There were 835 households, of which 35.2% had children under the age of 18 living with them, 40.7% were married couples living together, 17.7% had a female householder with no husband present, 5.5% had a male householder with no wife present, and 36.0% were non-families. 31.1% of all households were made up of individuals, and 12.1% had someone living alone who was 65 years of age or older. The average household size was 2.41 and the average family size was 2.98.

The median age in the village was 34.6 years. 27% of residents were under the age of 18; 9.3% were between the ages of 18 and 24; 26.6% were from 25 to 44; 23.5% were from 45 to 64; and 13.5% were 65 years of age or older.

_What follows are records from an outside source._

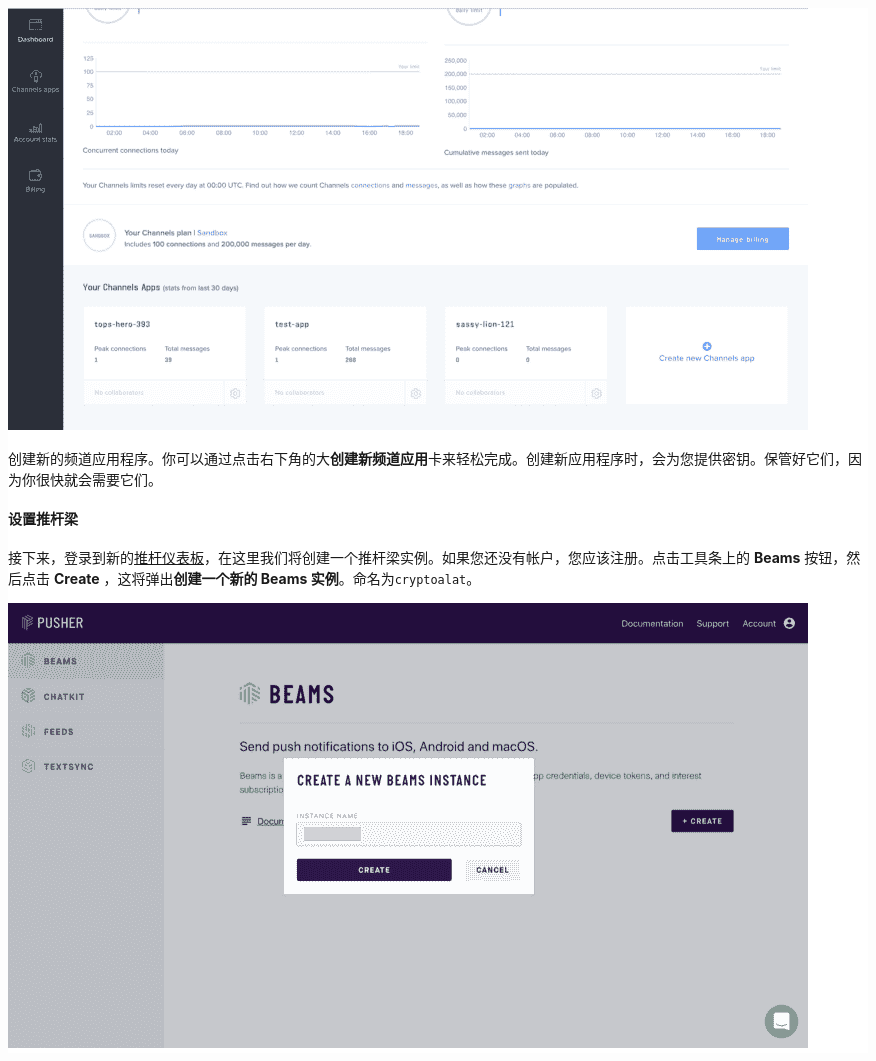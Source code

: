 ![RS-2j91z505-2KRm2sSUYa46oVM1jh9WYR0v](img/44ddef8b38506e6c005439879cf887d6.png)

创建新的频道应用程序。你可以通过点击右下角的大**创建新频道应用**卡来轻松完成。创建新应用程序时，会为您提供密钥。保管好它们，因为你很快就会需要它们。

#### 设置推杆梁

接下来，登录到新的[推杆仪表板](https://dash.pusher.com/)，在这里我们将创建一个推杆梁实例。如果您还没有帐户，您应该注册。点击工具条上的 **Beams** 按钮，然后点击 **Create** ，这将弹出**创建一个新的 Beams 实例**。命名为`cryptoalat`。

![yOT20aNZkSLD15v7dv6szLwe0yAcU-dBQj1b](img/ae6059d920f91ba57da3afa8e21c83f5.png)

The gender makeup of the village was 48.3% male and 51.7% female.

===2000 census===
As of the census of 2000, there were 2,272 people, 892 households, and 600 families living in the village. The population density was 2,767.8 PD/sqmi. There were 977 housing units at an average density of 1,190.2 /sqmi. The racial makeup of the village was 95.16% White, 0.13% African American, 0.66% Native American, 0.57% Asian, 2.77% from other races, and 0.70% from two or more races. Hispanic or Latino of any race were 6.07% of the population.

There were 892 households, out of which 36.3% had children under the age of 18 living with them, 47.8% were married couples living together, 14.5% had a female householder with no husband present, and 32.7% were non-families. 28.3% of all households were made up of individuals, and 13.9% had someone living alone who was 65 years of age or older. The average household size was 2.54 and the average family size was 3.08.

In the village, the population was spread out, with 30.5% under the age of 18, 8.7% from 18 to 24, 27.2% from 25 to 44, 19.9% from 45 to 64, and 13.7% who were 65 years of age or older. The median age was 33 years. For every 100 females, there were 84.0 males. For every 100 females age 18 and over, there were 81.6 males.

The median income for a household in the village was $34,896, and the median income for a family was $41,379. Males had a median income of $32,961 versus $25,787 for females. The per capita income for the village was $19,822. About 5.5% of families and 8.8% of the population were below the poverty line, including 6.8% of those under age 18 and 7.0% of those age 65 or over.